## ASSIGNED TASK:
All lines with the word "current" are to be found and copied from the listing.

*** Opening SUPPLIED DATA ***

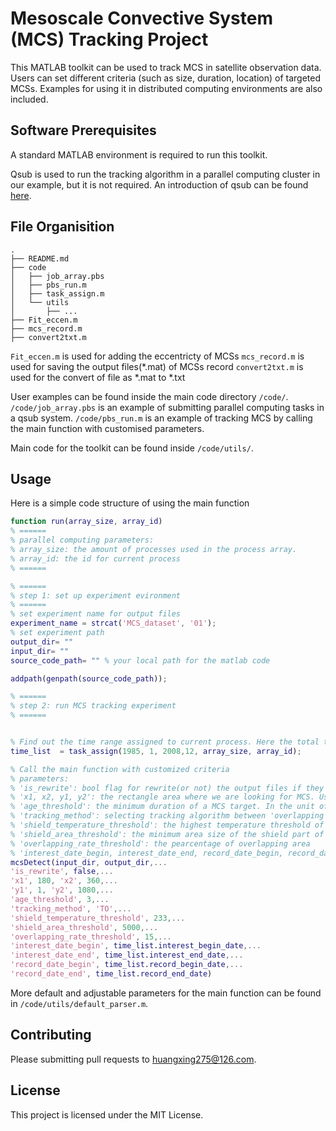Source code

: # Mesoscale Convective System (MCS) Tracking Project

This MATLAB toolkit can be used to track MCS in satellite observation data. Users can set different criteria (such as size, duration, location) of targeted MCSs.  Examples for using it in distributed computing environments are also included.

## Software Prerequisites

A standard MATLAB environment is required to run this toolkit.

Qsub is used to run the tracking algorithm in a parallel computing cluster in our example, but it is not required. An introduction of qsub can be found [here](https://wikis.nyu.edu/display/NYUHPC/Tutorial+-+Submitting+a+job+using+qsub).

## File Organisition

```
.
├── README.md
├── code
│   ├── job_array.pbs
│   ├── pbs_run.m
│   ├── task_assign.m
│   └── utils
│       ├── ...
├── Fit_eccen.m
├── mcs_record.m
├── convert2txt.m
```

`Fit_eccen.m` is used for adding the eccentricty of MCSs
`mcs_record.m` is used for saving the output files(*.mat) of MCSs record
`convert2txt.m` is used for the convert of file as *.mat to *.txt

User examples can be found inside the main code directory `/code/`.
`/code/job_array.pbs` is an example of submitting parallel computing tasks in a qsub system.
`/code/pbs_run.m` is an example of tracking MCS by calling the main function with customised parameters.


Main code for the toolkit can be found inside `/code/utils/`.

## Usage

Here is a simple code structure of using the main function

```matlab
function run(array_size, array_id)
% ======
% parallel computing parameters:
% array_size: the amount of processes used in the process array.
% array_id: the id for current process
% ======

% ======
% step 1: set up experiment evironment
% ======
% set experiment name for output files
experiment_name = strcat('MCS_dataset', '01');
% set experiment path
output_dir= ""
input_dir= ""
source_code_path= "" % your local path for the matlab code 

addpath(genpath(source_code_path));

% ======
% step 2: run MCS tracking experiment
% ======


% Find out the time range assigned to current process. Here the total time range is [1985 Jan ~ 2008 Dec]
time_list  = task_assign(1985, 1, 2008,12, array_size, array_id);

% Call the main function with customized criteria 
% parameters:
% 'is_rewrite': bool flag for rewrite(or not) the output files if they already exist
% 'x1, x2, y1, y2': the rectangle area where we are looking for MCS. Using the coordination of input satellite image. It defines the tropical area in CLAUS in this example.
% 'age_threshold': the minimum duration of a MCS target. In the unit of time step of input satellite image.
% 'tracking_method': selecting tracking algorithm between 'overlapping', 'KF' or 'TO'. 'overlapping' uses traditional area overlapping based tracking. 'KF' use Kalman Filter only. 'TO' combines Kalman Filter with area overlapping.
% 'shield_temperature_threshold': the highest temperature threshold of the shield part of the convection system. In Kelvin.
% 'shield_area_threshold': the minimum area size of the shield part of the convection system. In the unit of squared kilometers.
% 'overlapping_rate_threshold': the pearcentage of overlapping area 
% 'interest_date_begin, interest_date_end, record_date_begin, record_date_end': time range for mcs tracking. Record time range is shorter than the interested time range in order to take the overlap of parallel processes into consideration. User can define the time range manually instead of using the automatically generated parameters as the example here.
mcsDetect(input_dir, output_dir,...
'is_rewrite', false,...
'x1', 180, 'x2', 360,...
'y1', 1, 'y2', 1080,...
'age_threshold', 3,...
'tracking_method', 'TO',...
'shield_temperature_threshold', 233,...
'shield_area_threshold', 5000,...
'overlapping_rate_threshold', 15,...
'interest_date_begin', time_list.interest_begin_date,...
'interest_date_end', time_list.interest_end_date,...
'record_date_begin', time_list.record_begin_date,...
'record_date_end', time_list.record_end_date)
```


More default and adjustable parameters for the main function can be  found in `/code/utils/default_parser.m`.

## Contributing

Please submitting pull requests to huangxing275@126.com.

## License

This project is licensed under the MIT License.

*** Closing SUPPLIED DATA ***
*** Opening SUPPLIED DATA ***

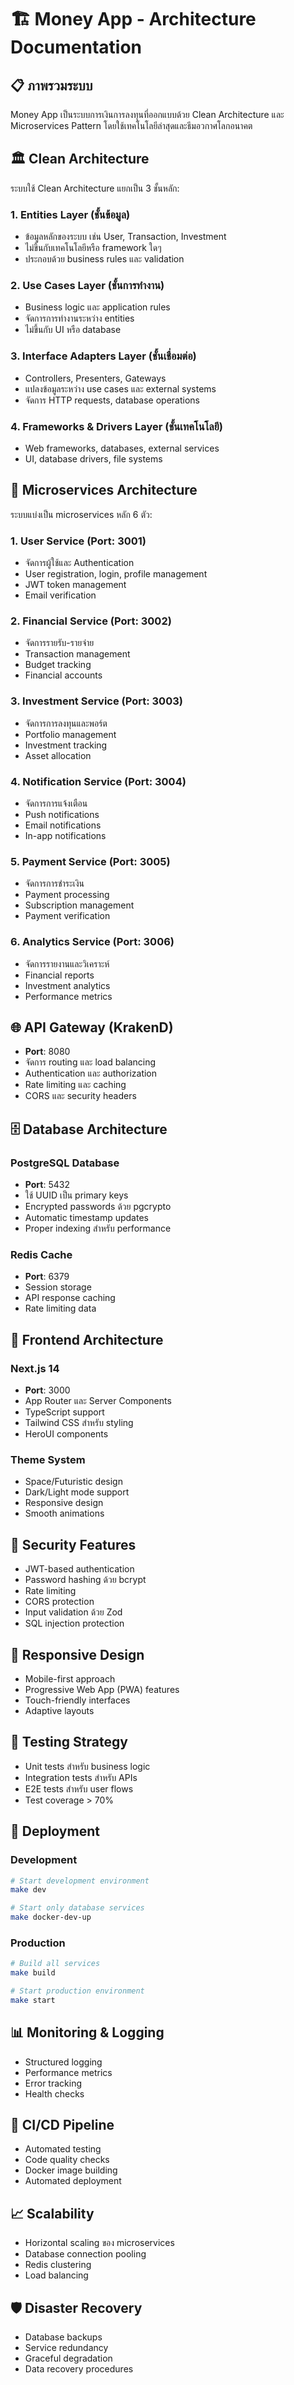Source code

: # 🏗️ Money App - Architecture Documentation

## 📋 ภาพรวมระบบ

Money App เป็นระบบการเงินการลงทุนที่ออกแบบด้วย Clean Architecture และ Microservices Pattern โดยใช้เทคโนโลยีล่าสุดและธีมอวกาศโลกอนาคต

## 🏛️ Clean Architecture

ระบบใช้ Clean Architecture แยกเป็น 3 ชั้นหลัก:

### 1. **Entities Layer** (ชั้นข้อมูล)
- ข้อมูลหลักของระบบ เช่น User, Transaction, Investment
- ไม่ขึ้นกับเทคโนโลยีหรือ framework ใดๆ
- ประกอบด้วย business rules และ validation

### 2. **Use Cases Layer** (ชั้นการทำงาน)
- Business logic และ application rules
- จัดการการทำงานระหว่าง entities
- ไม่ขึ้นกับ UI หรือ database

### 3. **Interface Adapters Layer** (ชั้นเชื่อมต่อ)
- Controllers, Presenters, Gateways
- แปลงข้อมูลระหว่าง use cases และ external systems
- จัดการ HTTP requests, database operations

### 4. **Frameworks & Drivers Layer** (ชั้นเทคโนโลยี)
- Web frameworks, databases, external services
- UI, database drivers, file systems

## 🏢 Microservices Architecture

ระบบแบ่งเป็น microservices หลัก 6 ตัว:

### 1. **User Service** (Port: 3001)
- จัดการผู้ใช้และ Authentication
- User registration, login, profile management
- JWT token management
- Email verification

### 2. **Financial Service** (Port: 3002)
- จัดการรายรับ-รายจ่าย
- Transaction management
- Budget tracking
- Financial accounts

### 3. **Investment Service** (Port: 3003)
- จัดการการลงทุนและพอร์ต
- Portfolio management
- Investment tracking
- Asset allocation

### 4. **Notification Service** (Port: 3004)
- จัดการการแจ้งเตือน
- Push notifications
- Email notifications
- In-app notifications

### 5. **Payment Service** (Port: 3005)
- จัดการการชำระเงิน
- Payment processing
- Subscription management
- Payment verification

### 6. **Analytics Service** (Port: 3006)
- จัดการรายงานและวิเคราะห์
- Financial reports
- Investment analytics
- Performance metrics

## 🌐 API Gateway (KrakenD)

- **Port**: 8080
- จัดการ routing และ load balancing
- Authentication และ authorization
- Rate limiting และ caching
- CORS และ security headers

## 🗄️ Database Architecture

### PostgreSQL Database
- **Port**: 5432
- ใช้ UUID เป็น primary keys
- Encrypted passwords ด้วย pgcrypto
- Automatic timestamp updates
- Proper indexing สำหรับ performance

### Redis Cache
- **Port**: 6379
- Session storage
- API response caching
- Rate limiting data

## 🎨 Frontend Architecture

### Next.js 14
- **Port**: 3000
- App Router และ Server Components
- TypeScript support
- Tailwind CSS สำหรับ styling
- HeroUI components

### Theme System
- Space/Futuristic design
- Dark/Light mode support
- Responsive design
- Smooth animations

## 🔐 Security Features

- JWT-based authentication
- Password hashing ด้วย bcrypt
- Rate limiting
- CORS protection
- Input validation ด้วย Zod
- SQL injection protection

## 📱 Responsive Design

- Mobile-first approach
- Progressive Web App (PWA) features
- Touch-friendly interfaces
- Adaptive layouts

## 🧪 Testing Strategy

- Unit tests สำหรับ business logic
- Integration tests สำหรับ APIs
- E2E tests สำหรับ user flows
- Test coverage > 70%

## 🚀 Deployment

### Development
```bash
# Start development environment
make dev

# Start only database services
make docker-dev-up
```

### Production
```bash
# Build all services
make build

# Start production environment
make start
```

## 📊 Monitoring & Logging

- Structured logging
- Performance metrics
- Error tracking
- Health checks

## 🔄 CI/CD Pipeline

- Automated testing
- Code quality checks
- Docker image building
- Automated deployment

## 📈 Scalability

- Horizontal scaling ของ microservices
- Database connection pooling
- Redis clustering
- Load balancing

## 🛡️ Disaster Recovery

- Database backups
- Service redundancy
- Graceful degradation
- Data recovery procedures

*** Closing SUPPLIED DATA ***

## WRITTEN RESPONSE:
% array_id: the id for current process
% Find out the time range assigned to current process. Here the total time range is [1985 Jan ~ 2008 Dec]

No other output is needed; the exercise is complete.